Gather all lines in the records below that include the word "menu".
- - -
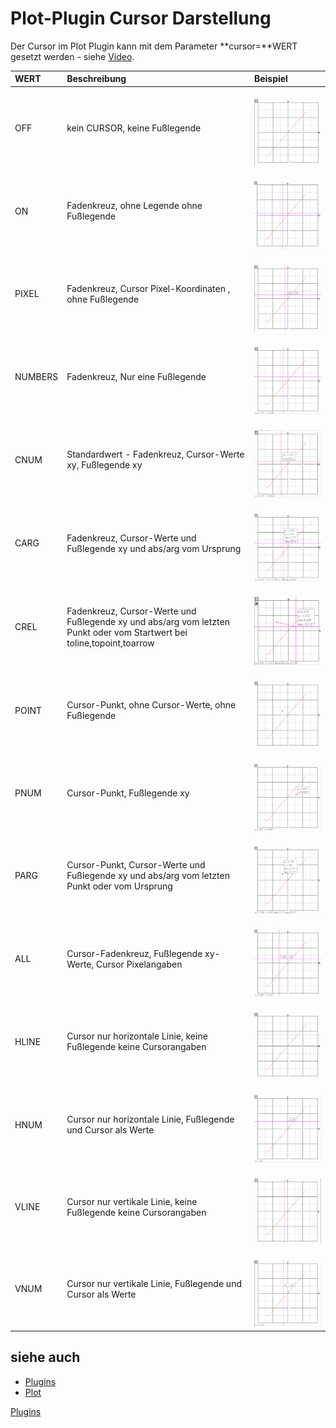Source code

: # Plot-Plugin Cursor Darstellung
Der Cursor im Plot Plugin kann mit dem Parameter **cursor=**WERT gesetzt werden - siehe [Video](https://youtu.be/AA95ipIXtac).
<div  class="wikitable" style="text-align: left; width: 100%;"  >

| WERT    | Beschreibung                                                                                                           | Beispiel                                                                    |
|---------|------------------------------------------------------------------------------------------------------------------------|-----------------------------------------------------------------------------|
| OFF     | kein CURSOR, keine Fußlegende                                                                                          | <br>![300px-ClipCapIt-211027-095039.PNG](300px-ClipCapIt-211027-095039.PNG) |
| ON      | Fadenkreuz, ohne Legende ohne Fußlegende                                                                               | <br>![300px-ClipCapIt-211027-095111.PNG](300px-ClipCapIt-211027-095111.PNG) |
| PIXEL   | Fadenkreuz, Cursor Pixel-Koordinaten , ohne Fußlegende                                                                 | <br>![300px-ClipCapIt-211027-095251.PNG](300px-ClipCapIt-211027-095251.PNG) |
| NUMBERS | Fadenkreuz, Nur eine Fußlegende                                                                                        | <br>![300px-ClipCapIt-211027-095146.PNG](300px-ClipCapIt-211027-095146.PNG) |
| CNUM    | Standardwert - Fadenkreuz, Cursor-Werte xy, Fußlegende xy                                                              | <br>![300px-ClipCapIt-211027-095002.PNG](300px-ClipCapIt-211027-095002.PNG) |
| CARG    | Fadenkreuz, Cursor-Werte und Fußlegende xy und abs/arg vom Ursprung                                                    | <br>![300px-ClipCapIt-211027-095223.PNG](300px-ClipCapIt-211027-095223.PNG) |
| CREL    | Fadenkreuz, Cursor-Werte und Fußlegende xy und abs/arg vom letzten Punkt oder vom Startwert bei toline,topoint,toarrow | <br>![300px-ClipCapIt-211103-204445.PNG](300px-ClipCapIt-211103-204445.PNG) |
| POINT   | Cursor-Punkt, ohne Cursor-Werte, ohne Fußlegende                                                                       | <br>![300px-ClipCapIt-211027-095331.PNG](300px-ClipCapIt-211027-095331.PNG) |
| PNUM    | Cursor-Punkt, Fußlegende xy                                                                                            | <br>![300px-ClipCapIt-211027-095402.PNG](300px-ClipCapIt-211027-095402.PNG) |
| PARG    | Cursor-Punkt, Cursor-Werte und Fußlegende xy und abs/arg vom letzten Punkt oder vom Ursprung                           | <br>![300px-ClipCapIt-211027-095435.PNG](300px-ClipCapIt-211027-095435.PNG) |
| ALL     | Cursor-Fadenkreuz, Fußlegende xy-Werte, Cursor Pixelangaben                                                            | <br>![300px-ClipCapIt-211027-095509.PNG](300px-ClipCapIt-211027-095509.PNG) |
| HLINE   | Cursor nur horizontale Linie, keine Fußlegende keine Cursorangaben                                                     | <br>![300px-ClipCapIt-211027-095555.PNG](300px-ClipCapIt-211027-095555.PNG) |
| HNUM    | Cursor nur horizontale Linie, Fußlegende und Cursor als Werte                                                          | <br>![300px-ClipCapIt-211027-095705.PNG](300px-ClipCapIt-211027-095705.PNG) |
| VLINE   | Cursor nur vertikale Linie, keine Fußlegende keine Cursorangaben                                                       | <br>![300px-ClipCapIt-211027-095733.PNG](300px-ClipCapIt-211027-095733.PNG) |
| VNUM    | Cursor nur vertikale Linie, Fußlegende und Cursor als Werte                                                            | <br>![300px-ClipCapIt-211027-095755.PNG](300px-ClipCapIt-211027-095755.PNG) |
</div>

##  siehe auch 
* [Plugins](../Plugins/index.md)
* [Plot](../Plot/index.md)

[Plugins](../Plugins/index.md)

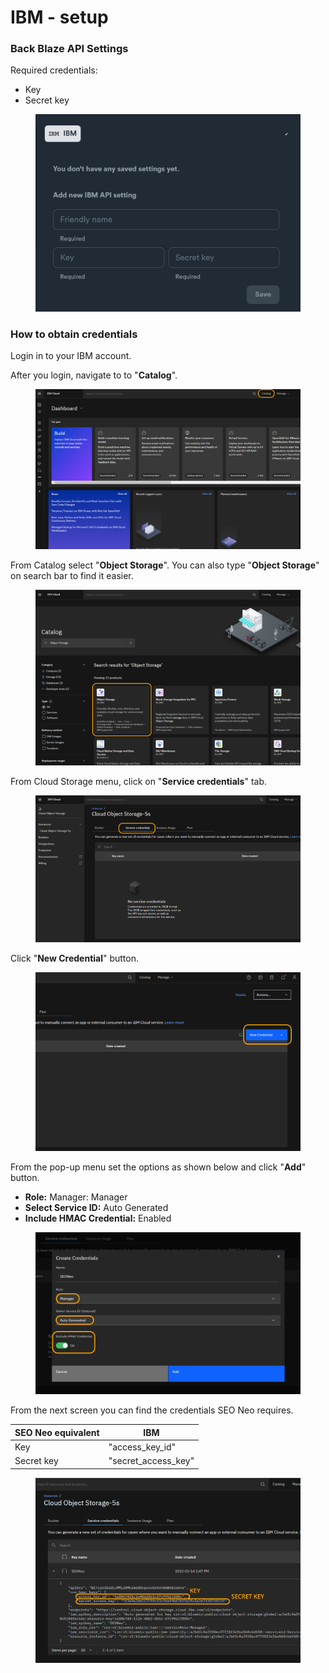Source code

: # IBM - setup

### Back Blaze API Settings

Required credentials:

* Key
* Secret key

<figure><img src="../../../.gitbook/assets/IBM.jpg" alt=""><figcaption></figcaption></figure>

### How to obtain credentials

Login in to your IBM account.

After you login, navigate to to "**Catalog**".

<figure><img src="../../../.gitbook/assets/IBM 1.jpg" alt=""><figcaption></figcaption></figure>

From Catalog select "**Object Storage**". You can also type "**Object Storage**" on search bar to find it easier.

<figure><img src="../../../.gitbook/assets/IBM 2.jpg" alt=""><figcaption></figcaption></figure>



From Cloud Storage menu, click on "**Service credentials**" tab.

<figure><img src="../../../.gitbook/assets/IBM 3.jpg" alt=""><figcaption></figcaption></figure>

Click "**New Credential**" button.

<figure><img src="../../../.gitbook/assets/IBM 3-2.jpg" alt=""><figcaption></figcaption></figure>

From the pop-up menu set the options as shown below and click "**Add**" button.

* **Role:** Manager: Manager
* **Select Service ID:** Auto Generated
* **Include HMAC Credential:** Enabled

<figure><img src="../../../.gitbook/assets/IBM 4.jpg" alt=""><figcaption></figcaption></figure>

From the next screen you can find the credentials SEO Neo requires.

| SEO Neo equivalent | IBM                   |
| ------------------ | --------------------- |
| Key                | "access\_key\_id"     |
| Secret key         | "secret\_access\_key" |

<figure><img src="../../../.gitbook/assets/IBM 5.jpg" alt=""><figcaption></figcaption></figure>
- - -
Exercise answer:
From Cloud Storage menu, click on "**Service credentials**" tab.
From the pop-up menu set the options as shown below and click "**Add**" button.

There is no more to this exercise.